→ What to produce: All the data should be printed again exactly as written.
↓↓↓
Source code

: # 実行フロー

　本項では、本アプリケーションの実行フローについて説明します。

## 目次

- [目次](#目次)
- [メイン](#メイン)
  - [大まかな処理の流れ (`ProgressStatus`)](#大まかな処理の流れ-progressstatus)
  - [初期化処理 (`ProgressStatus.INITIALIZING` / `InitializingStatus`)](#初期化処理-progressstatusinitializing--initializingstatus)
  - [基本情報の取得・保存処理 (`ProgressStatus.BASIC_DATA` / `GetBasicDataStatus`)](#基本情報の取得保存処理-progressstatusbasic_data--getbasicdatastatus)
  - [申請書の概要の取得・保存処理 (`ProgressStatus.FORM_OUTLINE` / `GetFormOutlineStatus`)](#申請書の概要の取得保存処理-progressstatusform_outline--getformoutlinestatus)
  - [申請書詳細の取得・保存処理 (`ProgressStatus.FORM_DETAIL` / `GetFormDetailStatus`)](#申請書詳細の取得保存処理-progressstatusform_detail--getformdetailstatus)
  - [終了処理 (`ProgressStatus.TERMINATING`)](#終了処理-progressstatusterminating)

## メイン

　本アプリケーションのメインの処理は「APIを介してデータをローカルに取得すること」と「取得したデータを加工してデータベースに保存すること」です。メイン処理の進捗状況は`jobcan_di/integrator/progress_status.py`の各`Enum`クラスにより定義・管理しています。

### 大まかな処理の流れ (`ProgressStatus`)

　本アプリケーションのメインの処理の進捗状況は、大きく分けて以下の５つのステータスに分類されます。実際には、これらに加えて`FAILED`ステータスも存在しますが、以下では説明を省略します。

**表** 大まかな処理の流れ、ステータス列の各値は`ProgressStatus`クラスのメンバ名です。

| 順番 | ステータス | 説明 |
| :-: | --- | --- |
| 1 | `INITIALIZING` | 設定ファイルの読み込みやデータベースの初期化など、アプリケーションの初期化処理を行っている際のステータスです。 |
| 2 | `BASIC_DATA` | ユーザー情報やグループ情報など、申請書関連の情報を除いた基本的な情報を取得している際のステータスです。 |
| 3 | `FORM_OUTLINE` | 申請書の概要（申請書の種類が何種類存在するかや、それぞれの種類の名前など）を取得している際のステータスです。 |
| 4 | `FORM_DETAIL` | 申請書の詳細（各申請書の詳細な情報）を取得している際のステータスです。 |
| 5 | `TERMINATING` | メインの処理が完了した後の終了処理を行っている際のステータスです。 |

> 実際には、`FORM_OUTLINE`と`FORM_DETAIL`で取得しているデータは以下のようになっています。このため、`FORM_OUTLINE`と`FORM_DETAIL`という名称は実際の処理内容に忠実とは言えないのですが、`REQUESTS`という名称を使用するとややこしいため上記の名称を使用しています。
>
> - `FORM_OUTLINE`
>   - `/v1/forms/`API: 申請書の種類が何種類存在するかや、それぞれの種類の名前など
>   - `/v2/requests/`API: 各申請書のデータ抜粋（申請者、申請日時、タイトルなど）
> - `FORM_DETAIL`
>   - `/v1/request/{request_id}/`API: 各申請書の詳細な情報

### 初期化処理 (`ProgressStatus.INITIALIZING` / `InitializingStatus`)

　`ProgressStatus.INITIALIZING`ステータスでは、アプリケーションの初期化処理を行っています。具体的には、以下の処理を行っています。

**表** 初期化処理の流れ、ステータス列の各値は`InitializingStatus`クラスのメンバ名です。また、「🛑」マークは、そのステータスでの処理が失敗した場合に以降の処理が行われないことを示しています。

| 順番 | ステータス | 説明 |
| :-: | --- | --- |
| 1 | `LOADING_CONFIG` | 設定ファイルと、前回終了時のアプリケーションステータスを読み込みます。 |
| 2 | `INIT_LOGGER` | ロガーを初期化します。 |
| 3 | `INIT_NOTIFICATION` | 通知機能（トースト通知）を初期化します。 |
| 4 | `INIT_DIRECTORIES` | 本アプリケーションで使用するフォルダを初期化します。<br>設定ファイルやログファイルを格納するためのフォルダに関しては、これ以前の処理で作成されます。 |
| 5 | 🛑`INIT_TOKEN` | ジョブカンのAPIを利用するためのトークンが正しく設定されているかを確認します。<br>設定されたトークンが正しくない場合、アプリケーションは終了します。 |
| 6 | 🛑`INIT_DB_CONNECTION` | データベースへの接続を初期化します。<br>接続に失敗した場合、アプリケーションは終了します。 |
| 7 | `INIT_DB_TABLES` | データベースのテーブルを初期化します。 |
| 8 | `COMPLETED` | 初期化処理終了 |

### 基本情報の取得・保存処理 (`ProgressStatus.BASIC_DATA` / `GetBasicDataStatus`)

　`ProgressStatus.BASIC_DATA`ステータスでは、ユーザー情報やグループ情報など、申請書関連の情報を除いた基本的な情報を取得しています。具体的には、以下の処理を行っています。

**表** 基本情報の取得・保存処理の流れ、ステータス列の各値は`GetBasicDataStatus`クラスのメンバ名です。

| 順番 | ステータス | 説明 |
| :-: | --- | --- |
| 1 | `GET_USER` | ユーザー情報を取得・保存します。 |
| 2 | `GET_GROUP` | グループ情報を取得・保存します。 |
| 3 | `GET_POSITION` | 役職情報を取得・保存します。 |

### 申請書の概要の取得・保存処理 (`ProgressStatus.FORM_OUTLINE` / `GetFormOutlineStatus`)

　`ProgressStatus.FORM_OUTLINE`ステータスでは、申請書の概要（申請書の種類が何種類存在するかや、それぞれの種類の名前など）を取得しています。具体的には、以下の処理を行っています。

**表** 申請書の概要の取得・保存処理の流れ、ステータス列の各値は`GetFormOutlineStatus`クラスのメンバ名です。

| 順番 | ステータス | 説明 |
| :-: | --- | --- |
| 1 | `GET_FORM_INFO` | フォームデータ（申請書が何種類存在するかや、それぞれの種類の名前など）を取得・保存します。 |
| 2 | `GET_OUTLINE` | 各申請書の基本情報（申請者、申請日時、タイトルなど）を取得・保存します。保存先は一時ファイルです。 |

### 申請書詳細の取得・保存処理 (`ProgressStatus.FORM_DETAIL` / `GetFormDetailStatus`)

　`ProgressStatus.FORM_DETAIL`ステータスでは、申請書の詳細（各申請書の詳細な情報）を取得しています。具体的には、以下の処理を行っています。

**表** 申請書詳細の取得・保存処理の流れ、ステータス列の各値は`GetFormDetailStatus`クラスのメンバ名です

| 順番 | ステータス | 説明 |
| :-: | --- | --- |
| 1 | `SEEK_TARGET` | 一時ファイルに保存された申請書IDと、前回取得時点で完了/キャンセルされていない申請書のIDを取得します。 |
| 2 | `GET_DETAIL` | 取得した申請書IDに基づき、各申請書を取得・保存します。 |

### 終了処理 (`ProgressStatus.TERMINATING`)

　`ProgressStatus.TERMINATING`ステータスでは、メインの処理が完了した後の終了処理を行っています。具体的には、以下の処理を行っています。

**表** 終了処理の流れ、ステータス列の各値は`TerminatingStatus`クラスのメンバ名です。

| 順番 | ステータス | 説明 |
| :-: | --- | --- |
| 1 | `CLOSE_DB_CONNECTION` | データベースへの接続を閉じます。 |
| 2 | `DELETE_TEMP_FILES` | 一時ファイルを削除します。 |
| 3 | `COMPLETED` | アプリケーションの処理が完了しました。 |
↑↑↑
→ Task response:
Source code

: # 実行フロー

　本項では、本アプリケーションの実行フローについて説明します。

## 目次

- [目次](#目次)
- [メイン](#メイン)
  - [大まかな処理の流れ (`ProgressStatus`)](#大まかな処理の流れ-progressstatus)
  - [初期化処理 (`ProgressStatus.INITIALIZING` / `InitializingStatus`)](#初期化処理-progressstatusinitializing--initializingstatus)
  - [基本情報の取得・保存処理 (`ProgressStatus.BASIC_DATA` / `GetBasicDataStatus`)](#基本情報の取得保存処理-progressstatusbasic_data--getbasicdatastatus)
  - [申請書の概要の取得・保存処理 (`ProgressStatus.FORM_OUTLINE` / `GetFormOutlineStatus`)](#申請書の概要の取得保存処理-progressstatusform_outline--getformoutlinestatus)
  - [申請書詳細の取得・保存処理 (`ProgressStatus.FORM_DETAIL` / `GetFormDetailStatus`)](#申請書詳細の取得保存処理-progressstatusform_detail--getformdetailstatus)
  - [終了処理 (`ProgressStatus.TERMINATING`)](#終了処理-progressstatusterminating)

## メイン

　本アプリケーションのメインの処理は「APIを介してデータをローカルに取得すること」と「取得したデータを加工してデータベースに保存すること」です。メイン処理の進捗状況は`jobcan_di/integrator/progress_status.py`の各`Enum`クラスにより定義・管理しています。

### 大まかな処理の流れ (`ProgressStatus`)

　本アプリケーションのメインの処理の進捗状況は、大きく分けて以下の５つのステータスに分類されます。実際には、これらに加えて`FAILED`ステータスも存在しますが、以下では説明を省略します。

**表** 大まかな処理の流れ、ステータス列の各値は`ProgressStatus`クラスのメンバ名です。

| 順番 | ステータス | 説明 |
| :-: | --- | --- |
| 1 | `INITIALIZING` | 設定ファイルの読み込みやデータベースの初期化など、アプリケーションの初期化処理を行っている際のステータスです。 |
| 2 | `BASIC_DATA` | ユーザー情報やグループ情報など、申請書関連の情報を除いた基本的な情報を取得している際のステータスです。 |
| 3 | `FORM_OUTLINE` | 申請書の概要（申請書の種類が何種類存在するかや、それぞれの種類の名前など）を取得している際のステータスです。 |
| 4 | `FORM_DETAIL` | 申請書の詳細（各申請書の詳細な情報）を取得している際のステータスです。 |
| 5 | `TERMINATING` | メインの処理が完了した後の終了処理を行っている際のステータスです。 |

> 実際には、`FORM_OUTLINE`と`FORM_DETAIL`で取得しているデータは以下のようになっています。このため、`FORM_OUTLINE`と`FORM_DETAIL`という名称は実際の処理内容に忠実とは言えないのですが、`REQUESTS`という名称を使用するとややこしいため上記の名称を使用しています。
>
> - `FORM_OUTLINE`
>   - `/v1/forms/`API: 申請書の種類が何種類存在するかや、それぞれの種類の名前など
>   - `/v2/requests/`API: 各申請書のデータ抜粋（申請者、申請日時、タイトルなど）
> - `FORM_DETAIL`
>   - `/v1/request/{request_id}/`API: 各申請書の詳細な情報

### 初期化処理 (`ProgressStatus.INITIALIZING` / `InitializingStatus`)

　`ProgressStatus.INITIALIZING`ステータスでは、アプリケーションの初期化処理を行っています。具体的には、以下の処理を行っています。

**表** 初期化処理の流れ、ステータス列の各値は`InitializingStatus`クラスのメンバ名です。また、「🛑」マークは、そのステータスでの処理が失敗した場合に以降の処理が行われないことを示しています。

| 順番 | ステータス | 説明 |
| :-: | --- | --- |
| 1 | `LOADING_CONFIG` | 設定ファイルと、前回終了時のアプリケーションステータスを読み込みます。 |
| 2 | `INIT_LOGGER` | ロガーを初期化します。 |
| 3 | `INIT_NOTIFICATION` | 通知機能（トースト通知）を初期化します。 |
| 4 | `INIT_DIRECTORIES` | 本アプリケーションで使用するフォルダを初期化します。<br>設定ファイルやログファイルを格納するためのフォルダに関しては、これ以前の処理で作成されます。 |
| 5 | 🛑`INIT_TOKEN` | ジョブカンのAPIを利用するためのトークンが正しく設定されているかを確認します。<br>設定されたトークンが正しくない場合、アプリケーションは終了します。 |
| 6 | 🛑`INIT_DB_CONNECTION` | データベースへの接続を初期化します。<br>接続に失敗した場合、アプリケーションは終了します。 |
| 7 | `INIT_DB_TABLES` | データベースのテーブルを初期化します。 |
| 8 | `COMPLETED` | 初期化処理終了 |

### 基本情報の取得・保存処理 (`ProgressStatus.BASIC_DATA` / `GetBasicDataStatus`)

　`ProgressStatus.BASIC_DATA`ステータスでは、ユーザー情報やグループ情報など、申請書関連の情報を除いた基本的な情報を取得しています。具体的には、以下の処理を行っています。

**表** 基本情報の取得・保存処理の流れ、ステータス列の各値は`GetBasicDataStatus`クラスのメンバ名です。

| 順番 | ステータス | 説明 |
| :-: | --- | --- |
| 1 | `GET_USER` | ユーザー情報を取得・保存します。 |
| 2 | `GET_GROUP` | グループ情報を取得・保存します。 |
| 3 | `GET_POSITION` | 役職情報を取得・保存します。 |

### 申請書の概要の取得・保存処理 (`ProgressStatus.FORM_OUTLINE` / `GetFormOutlineStatus`)

　`ProgressStatus.FORM_OUTLINE`ステータスでは、申請書の概要（申請書の種類が何種類存在するかや、それぞれの種類の名前など）を取得しています。具体的には、以下の処理を行っています。

**表** 申請書の概要の取得・保存処理の流れ、ステータス列の各値は`GetFormOutlineStatus`クラスのメンバ名です。

| 順番 | ステータス | 説明 |
| :-: | --- | --- |
| 1 | `GET_FORM_INFO` | フォームデータ（申請書が何種類存在するかや、それぞれの種類の名前など）を取得・保存します。 |
| 2 | `GET_OUTLINE` | 各申請書の基本情報（申請者、申請日時、タイトルなど）を取得・保存します。保存先は一時ファイルです。 |

### 申請書詳細の取得・保存処理 (`ProgressStatus.FORM_DETAIL` / `GetFormDetailStatus`)

　`ProgressStatus.FORM_DETAIL`ステータスでは、申請書の詳細（各申請書の詳細な情報）を取得しています。具体的には、以下の処理を行っています。

**表** 申請書詳細の取得・保存処理の流れ、ステータス列の各値は`GetFormDetailStatus`クラスのメンバ名です

| 順番 | ステータス | 説明 |
| :-: | --- | --- |
| 1 | `SEEK_TARGET` | 一時ファイルに保存された申請書IDと、前回取得時点で完了/キャンセルされていない申請書のIDを取得します。 |
| 2 | `GET_DETAIL` | 取得した申請書IDに基づき、各申請書を取得・保存します。 |

### 終了処理 (`ProgressStatus.TERMINATING`)

　`ProgressStatus.TERMINATING`ステータスでは、メインの処理が完了した後の終了処理を行っています。具体的には、以下の処理を行っています。

**表** 終了処理の流れ、ステータス列の各値は`TerminatingStatus`クラスのメンバ名です。

| 順番 | ステータス | 説明 |
| :-: | --- | --- |
| 1 | `CLOSE_DB_CONNECTION` | データベースへの接続を閉じます。 |
| 2 | `DELETE_TEMP_FILES` | 一時ファイルを削除します。 |
| 3 | `COMPLETED` | アプリケーションの処理が完了しました。 |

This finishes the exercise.